Please show all lines of the records that include "level".

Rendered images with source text
+++++

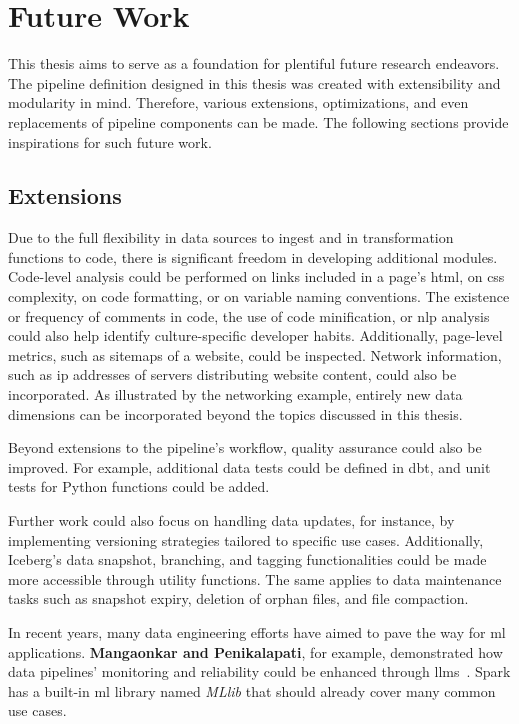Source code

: \section{Future Work}
\label{sec:future_work}

This thesis aims to serve as a foundation for plentiful future research endeavors.
The pipeline definition designed in this thesis was created with extensibility and modularity in mind.
Therefore, various extensions, optimizations, and even replacements of pipeline components can be made.
The following sections provide inspirations for such future work.

\subsection{Extensions}
\label{sec:future-work-extensions}

Due to the full flexibility in data sources to ingest and in transformation functions to code, there is significant freedom in developing additional modules.
Code-level analysis could be performed on links included in a page's \ac{html}, on \ac{css} complexity, on code formatting, or on variable naming conventions.
The existence or frequency of comments in code, the use of code minification, or \ac{nlp} analysis could also help identify culture-specific developer habits.
Additionally, page-level metrics, such as sitemaps of a website, could be inspected.
Network information, such as \ac{ip} addresses of servers distributing website content, could also be incorporated.
As illustrated by the networking example, entirely new data dimensions can be incorporated beyond the topics discussed in this thesis.

Beyond extensions to the pipeline's workflow, quality assurance could also be improved.
For example, additional data tests could be defined in dbt, and unit tests for Python functions could be added.

Further work could also focus on handling data updates, for instance, by implementing versioning strategies tailored to specific use cases.
Additionally, Iceberg's data snapshot, branching, and tagging functionalities could be made more accessible through utility functions.
The same applies to data maintenance tasks such as snapshot expiry, deletion of orphan files, and file compaction.

In recent years, many data engineering efforts have aimed to pave the way for \ac{ml} applications.
\textbf{Mangaonkar and Penikalapati}, for example, demonstrated how data pipelines' monitoring and reliability could be enhanced through \acp{llm}~\cite{Mangaonkar2024}.
Spark has a built-in \ac{ml} library named \textit{MLlib} that should already cover many common use cases.


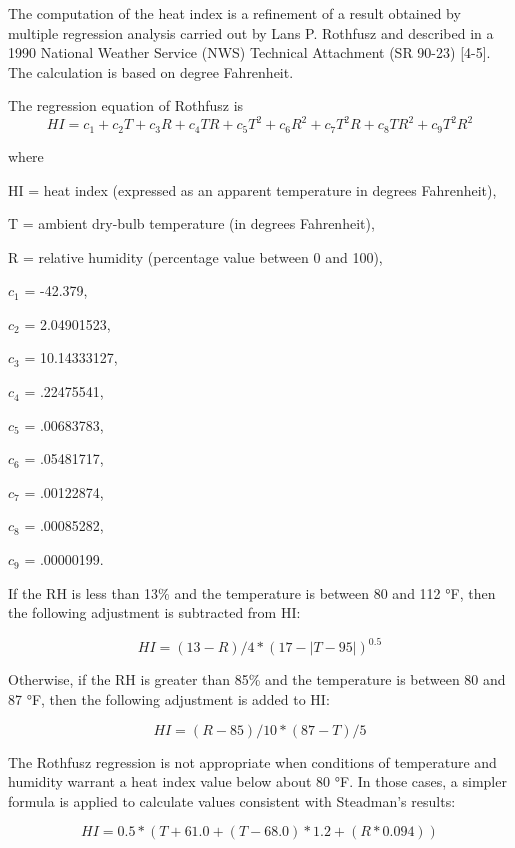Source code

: The computation of the heat index is a refinement of a result obtained by multiple regression analysis carried out by Lans P. Rothfusz and described in a 1990 National Weather Service (NWS) Technical Attachment (SR 90-23) [4-5]. The calculation is based on degree Fahrenheit.

The regression equation of Rothfusz is
\begin{equation}  \label{eq:rm-1}
HI = c_1 + c_2T + c_3R + c_4TR + c_5T^2 + c_6R^2 + c_7T^2R + c_8TR^2 + c_9T^2R^2
\end{equation}

where

HI = heat index (expressed as an apparent temperature in degrees Fahrenheit),

T = ambient dry-bulb temperature (in degrees Fahrenheit),

R = relative humidity (percentage value between 0 and 100),

$c_1$ = -42.379,

$c_2$ = 2.04901523,

$c_3$ = 10.14333127,

$c_4$ = .22475541,

$c_5$ = .00683783,

$c_6$ = .05481717,

$c_7$ = .00122874,

$c_8$ = .00085282,

$c_9$ = .00000199.

If the RH is less than 13\% and the temperature is between 80 and 112 °F, then the following adjustment is subtracted from HI:

\begin{equation}  \label{eq:rm-2}
HI = (13 - R) / 4 * (17 - |T - 95|)^{0.5}
\end{equation}

Otherwise, if the RH is greater than 85\% and the temperature is between 80 and 87 °F, then the following adjustment is added to HI:

\begin{equation}  \label{eq:rm-3}
HI = (R - 85) / 10 * (87 - T) / 5
\end{equation}

The Rothfusz regression is not appropriate when conditions of temperature and humidity warrant a heat index value below about 80 °F. In those cases, a simpler formula is applied to calculate values consistent with Steadman's results:

\begin{equation}  \label{eq:rm-4}
HI = 0.5 * (T + 61.0 + (T - 68.0) * 1.2 + (R * 0.094))
\end{equation}

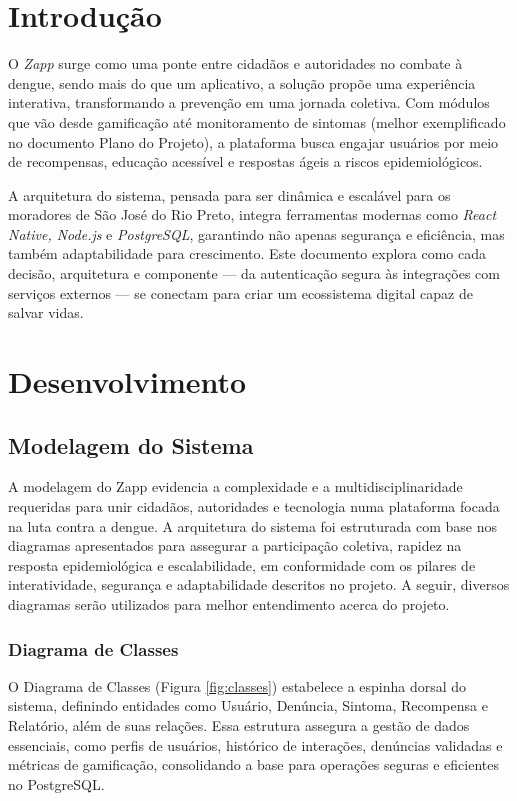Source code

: \documentclass[a4paper, 12pt]{article}
\begin{document}


\newpage
\section{Introdução}

O \textit{Zapp} surge como uma ponte entre cidadãos e autoridades no combate à dengue, sendo mais do que um aplicativo, a solução propõe uma experiência interativa, transformando a prevenção em uma jornada coletiva. Com módulos que vão desde gamificação até monitoramento de sintomas (melhor exemplificado no documento Plano do Projeto), a plataforma busca engajar usuários por meio de recompensas, educação acessível e respostas ágeis a riscos epidemiológicos.

A arquitetura do sistema, pensada para ser dinâmica e escalável para os moradores de São José do Rio Preto, integra ferramentas modernas como \textit{React Native, Node.js} e \textit{PostgreSQL}, garantindo não apenas segurança e eficiência, mas também adaptabilidade para crescimento. Este documento explora como cada decisão, arquitetura e componente — da autenticação segura às integrações com serviços externos — se conectam para criar um ecossistema digital capaz de salvar vidas.

\newpage
\section{Desenvolvimento}

\subsection{Modelagem do Sistema}
A modelagem do Zapp evidencia a complexidade e a multidisciplinaridade requeridas para unir cidadãos, autoridades e tecnologia numa plataforma focada na luta contra a dengue. A arquitetura do sistema foi estruturada com base nos diagramas apresentados para assegurar a participação coletiva, rapidez na resposta epidemiológica e escalabilidade, em conformidade com os pilares de interatividade, segurança e adaptabilidade descritos no projeto. A seguir, diversos diagramas serão utilizados para melhor entendimento acerca do projeto.


\subsubsection{Diagrama de Classes}
O Diagrama de Classes (Figura \ref{fig:classes}) estabelece a espinha dorsal do sistema, definindo entidades como Usuário, Denúncia, Sintoma, Recompensa e Relatório, além de suas relações. Essa estrutura assegura a gestão de dados essenciais, como perfis de usuários, histórico de interações, denúncias validadas e métricas de gamificação, consolidando a base para operações seguras e eficientes no PostgreSQL.
\end{document}
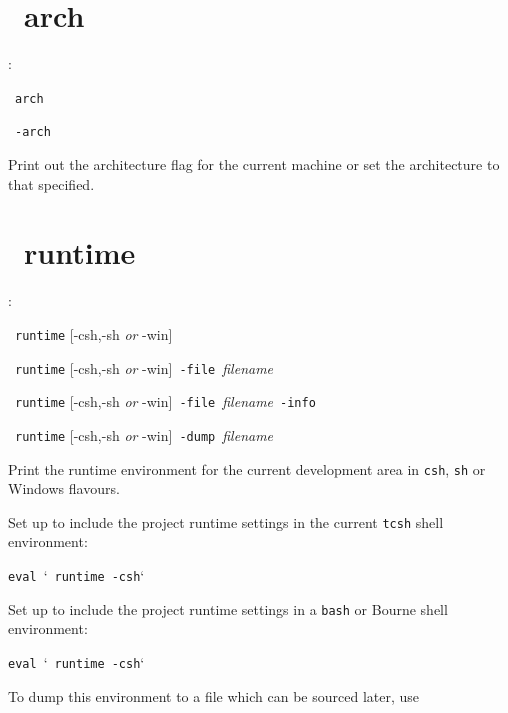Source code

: \section{\scram\ arch}

\cmdintro:

\hspace{5mm}\scram~\texttt{arch}

\hspace{5mm}\scram~\texttt{-arch}~

\ni Print out the architecture flag for the current machine or
set the architecture to that specified.

\section{\scram\ runtime}

\cmdintro:

\hspace{5mm}\scram~\texttt{runtime} [-csh,-sh \textit{or} -win]

\hspace{5mm}\scram~\texttt{runtime} [-csh,-sh \textit{or} -win]~\texttt{-file}~\textit{filename}

\hspace{5mm}\scram~\texttt{runtime} [-csh,-sh \textit{or} -win]~\texttt{-file}~\textit{filename}~\texttt{-info}~

\hspace{5mm}\scram~\texttt{runtime} [-csh,-sh \textit{or} -win]~\texttt{-dump}~\textit{filename}

\ni Print the runtime environment for the current development area
in \texttt{csh}, \texttt{sh} or Windows flavours. 

\mbox{}

\ni Set up to include the project runtime settings
in the current \texttt{tcsh} shell environment:

\hspace{5mm}\texttt{eval}~`\scram~\texttt{runtime}~\texttt{-csh}` 

\ni Set up to include the project runtime settings
in a \texttt{bash} or Bourne shell environment:

\hspace{5mm}\texttt{eval}~`\scram~\texttt{runtime}~\texttt{-csh}` 

\ni To dump this environment to a file which can be sourced later, use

+++++

Output:
Code-level analysis could be performed on links included in a page's \ac{html}, on \ac{css} complexity, on code formatting, or on variable naming conventions.
Additionally, page-level metrics, such as sitemaps of a website, could be inspected.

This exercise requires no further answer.